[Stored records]

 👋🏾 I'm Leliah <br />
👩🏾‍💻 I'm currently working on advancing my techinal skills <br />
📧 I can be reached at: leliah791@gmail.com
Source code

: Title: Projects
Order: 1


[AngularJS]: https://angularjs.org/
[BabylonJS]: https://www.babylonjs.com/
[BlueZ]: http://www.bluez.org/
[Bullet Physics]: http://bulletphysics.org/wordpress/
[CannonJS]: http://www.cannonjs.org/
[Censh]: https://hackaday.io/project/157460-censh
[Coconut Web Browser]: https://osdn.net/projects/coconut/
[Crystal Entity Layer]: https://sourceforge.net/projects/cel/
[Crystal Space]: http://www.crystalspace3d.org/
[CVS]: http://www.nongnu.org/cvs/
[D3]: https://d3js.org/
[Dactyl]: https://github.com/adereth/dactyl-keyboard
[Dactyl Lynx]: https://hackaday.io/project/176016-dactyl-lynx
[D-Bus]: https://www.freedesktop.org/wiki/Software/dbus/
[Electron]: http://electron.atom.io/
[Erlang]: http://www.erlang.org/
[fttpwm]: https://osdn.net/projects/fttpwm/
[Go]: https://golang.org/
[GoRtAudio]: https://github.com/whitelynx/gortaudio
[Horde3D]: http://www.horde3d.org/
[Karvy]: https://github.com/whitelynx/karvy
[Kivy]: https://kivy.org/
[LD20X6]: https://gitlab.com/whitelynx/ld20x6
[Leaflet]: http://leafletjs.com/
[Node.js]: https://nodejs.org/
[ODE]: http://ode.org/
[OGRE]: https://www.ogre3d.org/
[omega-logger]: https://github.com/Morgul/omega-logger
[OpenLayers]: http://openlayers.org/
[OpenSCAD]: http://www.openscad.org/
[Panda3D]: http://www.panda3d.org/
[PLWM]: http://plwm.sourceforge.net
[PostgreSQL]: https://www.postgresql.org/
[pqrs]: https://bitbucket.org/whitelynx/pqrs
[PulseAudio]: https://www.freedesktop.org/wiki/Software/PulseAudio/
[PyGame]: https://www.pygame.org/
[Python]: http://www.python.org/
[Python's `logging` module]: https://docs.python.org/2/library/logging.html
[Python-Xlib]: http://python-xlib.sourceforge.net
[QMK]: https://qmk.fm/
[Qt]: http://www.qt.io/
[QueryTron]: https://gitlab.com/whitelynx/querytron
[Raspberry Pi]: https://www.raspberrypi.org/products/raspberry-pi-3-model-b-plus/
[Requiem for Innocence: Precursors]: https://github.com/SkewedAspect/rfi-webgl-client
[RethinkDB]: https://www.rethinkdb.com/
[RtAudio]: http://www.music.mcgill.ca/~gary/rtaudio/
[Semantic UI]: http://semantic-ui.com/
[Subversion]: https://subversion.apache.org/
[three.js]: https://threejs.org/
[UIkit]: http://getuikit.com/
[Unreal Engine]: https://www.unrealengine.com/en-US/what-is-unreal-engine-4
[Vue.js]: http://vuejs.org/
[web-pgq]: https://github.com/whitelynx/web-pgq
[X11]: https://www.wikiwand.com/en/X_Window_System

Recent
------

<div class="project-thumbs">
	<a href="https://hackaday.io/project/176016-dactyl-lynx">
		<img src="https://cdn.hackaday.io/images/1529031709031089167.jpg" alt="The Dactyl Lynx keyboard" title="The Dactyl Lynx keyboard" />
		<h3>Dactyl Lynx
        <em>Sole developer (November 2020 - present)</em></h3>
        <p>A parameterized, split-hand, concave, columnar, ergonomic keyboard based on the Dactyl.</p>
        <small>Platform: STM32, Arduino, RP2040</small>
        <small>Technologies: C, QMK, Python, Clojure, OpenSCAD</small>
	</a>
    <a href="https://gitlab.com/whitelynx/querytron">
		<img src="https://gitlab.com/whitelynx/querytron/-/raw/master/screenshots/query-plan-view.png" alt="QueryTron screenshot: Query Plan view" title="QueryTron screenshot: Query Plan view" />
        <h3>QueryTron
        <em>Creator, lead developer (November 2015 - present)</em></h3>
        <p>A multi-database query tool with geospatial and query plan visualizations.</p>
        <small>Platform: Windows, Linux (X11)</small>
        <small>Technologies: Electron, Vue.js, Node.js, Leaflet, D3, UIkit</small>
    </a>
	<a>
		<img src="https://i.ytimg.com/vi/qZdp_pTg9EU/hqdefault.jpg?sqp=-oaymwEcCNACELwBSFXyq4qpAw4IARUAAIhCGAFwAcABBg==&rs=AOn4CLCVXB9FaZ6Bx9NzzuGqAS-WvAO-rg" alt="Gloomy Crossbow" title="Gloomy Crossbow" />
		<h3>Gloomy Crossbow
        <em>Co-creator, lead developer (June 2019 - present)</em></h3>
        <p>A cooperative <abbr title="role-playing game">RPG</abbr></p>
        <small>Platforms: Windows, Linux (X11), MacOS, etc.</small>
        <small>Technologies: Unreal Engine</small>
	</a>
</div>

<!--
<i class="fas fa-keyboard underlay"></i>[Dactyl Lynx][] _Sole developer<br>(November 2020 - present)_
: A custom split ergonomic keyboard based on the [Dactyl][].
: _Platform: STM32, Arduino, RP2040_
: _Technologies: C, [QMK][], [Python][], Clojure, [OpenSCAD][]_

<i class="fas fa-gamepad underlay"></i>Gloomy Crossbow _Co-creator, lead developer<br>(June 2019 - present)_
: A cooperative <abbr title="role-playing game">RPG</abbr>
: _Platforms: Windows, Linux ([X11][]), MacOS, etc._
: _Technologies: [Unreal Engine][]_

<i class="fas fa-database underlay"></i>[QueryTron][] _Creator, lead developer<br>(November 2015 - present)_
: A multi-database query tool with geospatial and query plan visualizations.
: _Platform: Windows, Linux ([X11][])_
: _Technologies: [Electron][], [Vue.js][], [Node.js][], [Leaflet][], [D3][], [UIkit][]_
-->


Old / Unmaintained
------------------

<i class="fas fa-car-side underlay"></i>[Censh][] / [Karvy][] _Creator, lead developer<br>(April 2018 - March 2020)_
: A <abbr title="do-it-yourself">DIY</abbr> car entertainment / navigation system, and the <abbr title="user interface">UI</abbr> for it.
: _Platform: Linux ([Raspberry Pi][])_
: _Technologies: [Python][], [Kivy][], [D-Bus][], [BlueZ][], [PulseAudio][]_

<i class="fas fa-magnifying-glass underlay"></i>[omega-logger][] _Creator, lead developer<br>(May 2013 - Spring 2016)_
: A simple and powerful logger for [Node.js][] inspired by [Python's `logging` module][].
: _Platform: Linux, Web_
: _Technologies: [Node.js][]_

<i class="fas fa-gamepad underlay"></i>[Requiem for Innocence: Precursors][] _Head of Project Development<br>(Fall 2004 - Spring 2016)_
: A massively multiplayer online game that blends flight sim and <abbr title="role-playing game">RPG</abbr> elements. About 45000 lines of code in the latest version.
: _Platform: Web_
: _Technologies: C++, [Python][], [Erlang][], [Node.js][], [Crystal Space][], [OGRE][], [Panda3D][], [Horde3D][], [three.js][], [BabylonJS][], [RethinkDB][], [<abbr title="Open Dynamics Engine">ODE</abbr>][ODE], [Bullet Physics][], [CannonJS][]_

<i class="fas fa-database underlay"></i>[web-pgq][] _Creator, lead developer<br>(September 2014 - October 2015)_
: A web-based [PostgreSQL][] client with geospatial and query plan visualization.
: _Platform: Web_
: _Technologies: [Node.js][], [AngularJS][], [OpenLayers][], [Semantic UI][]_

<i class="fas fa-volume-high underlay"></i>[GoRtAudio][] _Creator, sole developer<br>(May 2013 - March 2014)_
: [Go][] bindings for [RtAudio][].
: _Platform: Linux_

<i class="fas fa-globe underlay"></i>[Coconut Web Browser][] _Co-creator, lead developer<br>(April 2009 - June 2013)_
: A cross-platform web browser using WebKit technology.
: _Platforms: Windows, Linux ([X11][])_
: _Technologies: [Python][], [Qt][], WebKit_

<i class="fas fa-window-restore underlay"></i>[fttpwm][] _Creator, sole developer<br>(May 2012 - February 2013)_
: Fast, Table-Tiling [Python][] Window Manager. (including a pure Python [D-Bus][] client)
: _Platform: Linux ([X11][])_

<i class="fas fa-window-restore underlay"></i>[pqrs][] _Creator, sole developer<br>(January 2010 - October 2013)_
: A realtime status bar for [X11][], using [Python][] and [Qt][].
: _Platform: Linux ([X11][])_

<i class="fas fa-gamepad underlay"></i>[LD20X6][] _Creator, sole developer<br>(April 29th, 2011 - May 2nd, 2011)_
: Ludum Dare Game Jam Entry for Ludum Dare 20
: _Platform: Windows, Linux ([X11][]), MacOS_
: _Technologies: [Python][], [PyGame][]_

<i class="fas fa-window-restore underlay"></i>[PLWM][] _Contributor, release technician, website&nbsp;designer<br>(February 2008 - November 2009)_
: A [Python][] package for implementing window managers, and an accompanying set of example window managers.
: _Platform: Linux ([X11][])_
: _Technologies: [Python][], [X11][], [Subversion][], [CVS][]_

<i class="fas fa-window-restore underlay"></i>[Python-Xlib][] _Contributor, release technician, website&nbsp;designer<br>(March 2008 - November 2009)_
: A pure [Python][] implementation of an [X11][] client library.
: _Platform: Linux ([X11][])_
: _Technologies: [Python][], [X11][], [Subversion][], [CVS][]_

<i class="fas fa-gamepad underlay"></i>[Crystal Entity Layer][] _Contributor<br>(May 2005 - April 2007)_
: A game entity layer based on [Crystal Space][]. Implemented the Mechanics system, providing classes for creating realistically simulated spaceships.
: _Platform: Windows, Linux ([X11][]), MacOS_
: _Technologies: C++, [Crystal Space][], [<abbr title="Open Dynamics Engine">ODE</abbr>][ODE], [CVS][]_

_YOUR GOAL_
Nothing should appear in the answer except the lines above from the line with "[Crystal Space]: http://www.crystalspace3d.org/" through the line with "[UIkit]: http://getuikit.com/", both included, written out exactly.

_TASK RESULT_
[Crystal Space]: http://www.crystalspace3d.org/
[CVS]: http://www.nongnu.org/cvs/
[D3]: https://d3js.org/
[Dactyl]: https://github.com/adereth/dactyl-keyboard
[Dactyl Lynx]: https://hackaday.io/project/176016-dactyl-lynx
[D-Bus]: https://www.freedesktop.org/wiki/Software/dbus/
[Electron]: http://electron.atom.io/
[Erlang]: http://www.erlang.org/
[fttpwm]: https://osdn.net/projects/fttpwm/
[Go]: https://golang.org/
[GoRtAudio]: https://github.com/whitelynx/gortaudio
[Horde3D]: http://www.horde3d.org/
[Karvy]: https://github.com/whitelynx/karvy
[Kivy]: https://kivy.org/
[LD20X6]: https://gitlab.com/whitelynx/ld20x6
[Leaflet]: http://leafletjs.com/
[Node.js]: https://nodejs.org/
[ODE]: http://ode.org/
[OGRE]: https://www.ogre3d.org/
[omega-logger]: https://github.com/Morgul/omega-logger
[OpenLayers]: http://openlayers.org/
[OpenSCAD]: http://www.openscad.org/
[Panda3D]: http://www.panda3d.org/
[PLWM]: http://plwm.sourceforge.net
[PostgreSQL]: https://www.postgresql.org/
[pqrs]: https://bitbucket.org/whitelynx/pqrs
[PulseAudio]: https://www.freedesktop.org/wiki/Software/PulseAudio/
[PyGame]: https://www.pygame.org/
[Python]: http://www.python.org/
[Python's `logging` module]: https://docs.python.org/2/library/logging.html
[Python-Xlib]: http://python-xlib.sourceforge.net
[QMK]: https://qmk.fm/
[Qt]: http://www.qt.io/
[QueryTron]: https://gitlab.com/whitelynx/querytron
[Raspberry Pi]: https://www.raspberrypi.org/products/raspberry-pi-3-model-b-plus/
[Requiem for Innocence: Precursors]: https://github.com/SkewedAspect/rfi-webgl-client
[RethinkDB]: https://www.rethinkdb.com/
[RtAudio]: http://www.music.mcgill.ca/~gary/rtaudio/
[Semantic UI]: http://semantic-ui.com/
[Subversion]: https://subversion.apache.org/
[three.js]: https://threejs.org/
[UIkit]: http://getuikit.com/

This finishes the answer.